Data START

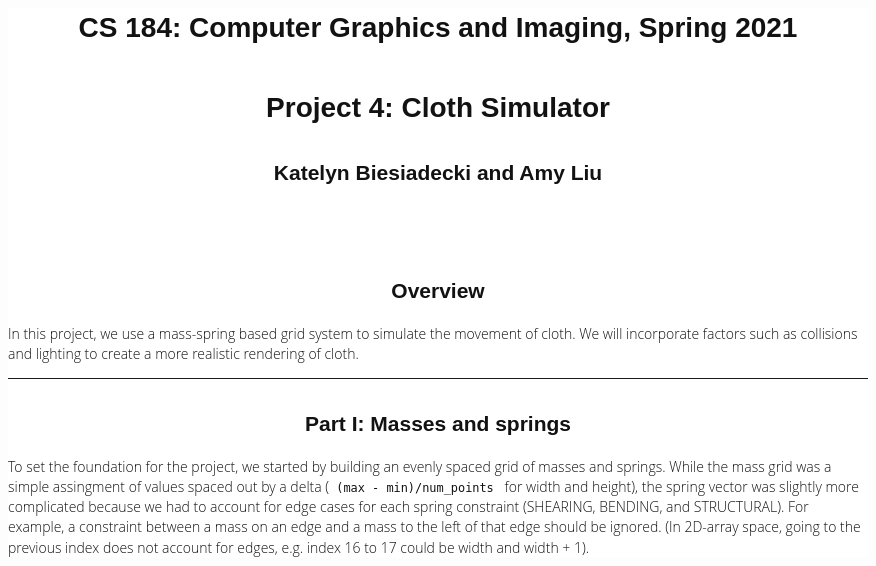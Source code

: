 <!DOCTYPE html PUBLIC "-//W3C//DTD XHTML 1.0 Strict//EN" "http://www.w3.org/TR/xhtml1/DTD/xhtml1-strict.dtd">
<html xmlns="http://www.w3.org/1999/xhtml" xml:lang="en" lang="en">
<head>
<style>
  body {
    padding: 100px;
    width: 1000px;
    margin: auto;
    text-align: left;
    font-weight: 300;
    font-family: 'Open Sans', sans-serif;
    color: #121212;
  }
  h1, h2, h3, h4 {
    font-family: 'Source Sans Pro', sans-serif;
  }
</style>
<title>CS 184 Cloth Sim</title>
<meta http-equiv="content-type" content="text/html; charset=utf-8" />
<link href="https://fonts.googleapis.com/css?family=Open+Sans|Source+Sans+Pro" rel="stylesheet">
</head>


<body>

<h1 align="middle">CS 184: Computer Graphics and Imaging, Spring 2021 </h1>
<h1 align="middle">Project 4: Cloth Simulator</h1>
<h2 align="middle">Katelyn Biesiadecki and Amy Liu</h2>

<br><br>

<div>

<h2 align="middle">Overview</h2>
<p>
In this project, we use a mass-spring based grid system to simulate the movement of cloth.
We will incorporate factors such as collisions and lighting to create a more realistic
rendering of cloth. 
</p>

<hr>
<h2 align="middle">Part I: Masses and springs</h2>
<p>
To set the foundation for the project, we started by building an evenly spaced grid of
masses and springs. While the mass grid was a simple assingment of values spaced out by
a delta (<code> (max - min)/num_points </code> for width and height), the spring vector
was slightly more complicated because we had to account for edge cases for each spring
constraint (SHEARING, BENDING, and STRUCTURAL). For example, a constraint between a mass
on an edge and a mass to the left of that edge should be ignored. (In 2D-array space,
going to the previous index does not account for edges, e.g. index 16 to 17 could be width and width + 1). 

</p>
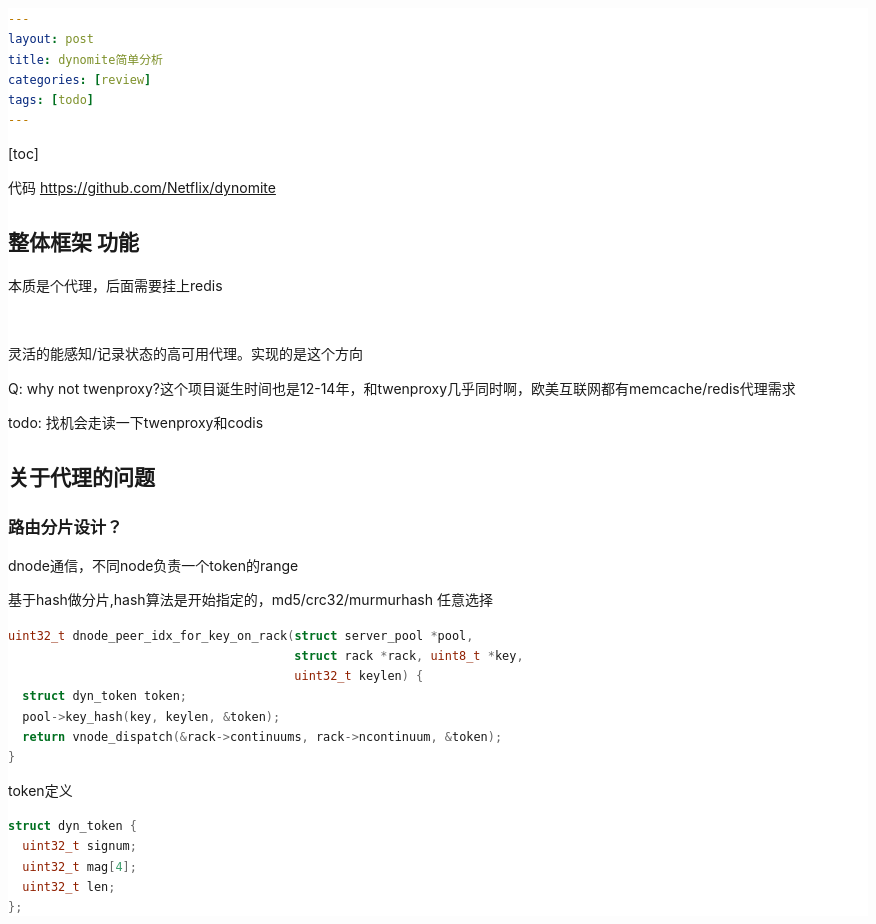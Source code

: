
 ```yaml
---
layout: post
title: dynomite简单分析
categories: [review]
tags: [todo]
---
```


[toc]

代码 https://github.com/Netflix/dynomite



##  整体框架 功能

本质是个代理，后面需要挂上redis

<img src="https://raw.githubusercontent.com/wiki/Netflix/dynomite/images/dynomite-architecture.png" alt="" width="100%">



灵活的能感知/记录状态的高可用代理。实现的是这个方向

Q: why not twenproxy?这个项目诞生时间也是12-14年，和twenproxy几乎同时啊，欧美互联网都有memcache/redis代理需求

todo: 找机会走读一下twenproxy和codis

## 关于代理的问题

### 路由分片设计？

dnode通信，不同node负责一个token的range

基于hash做分片,hash算法是开始指定的，md5/crc32/murmurhash 任意选择

```c
uint32_t dnode_peer_idx_for_key_on_rack(struct server_pool *pool,
                                        struct rack *rack, uint8_t *key,
                                        uint32_t keylen) {
  struct dyn_token token;
  pool->key_hash(key, keylen, &token);
  return vnode_dispatch(&rack->continuums, rack->ncontinuum, &token);
}
```



token定义

```c
struct dyn_token {
  uint32_t signum;
  uint32_t mag[4];
  uint32_t len;
};
```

Data END

Task description
Among the entries, copy every line containing the word "title".

Result
<title>CS 184 Cloth Sim</title>
title: dynomite简单分析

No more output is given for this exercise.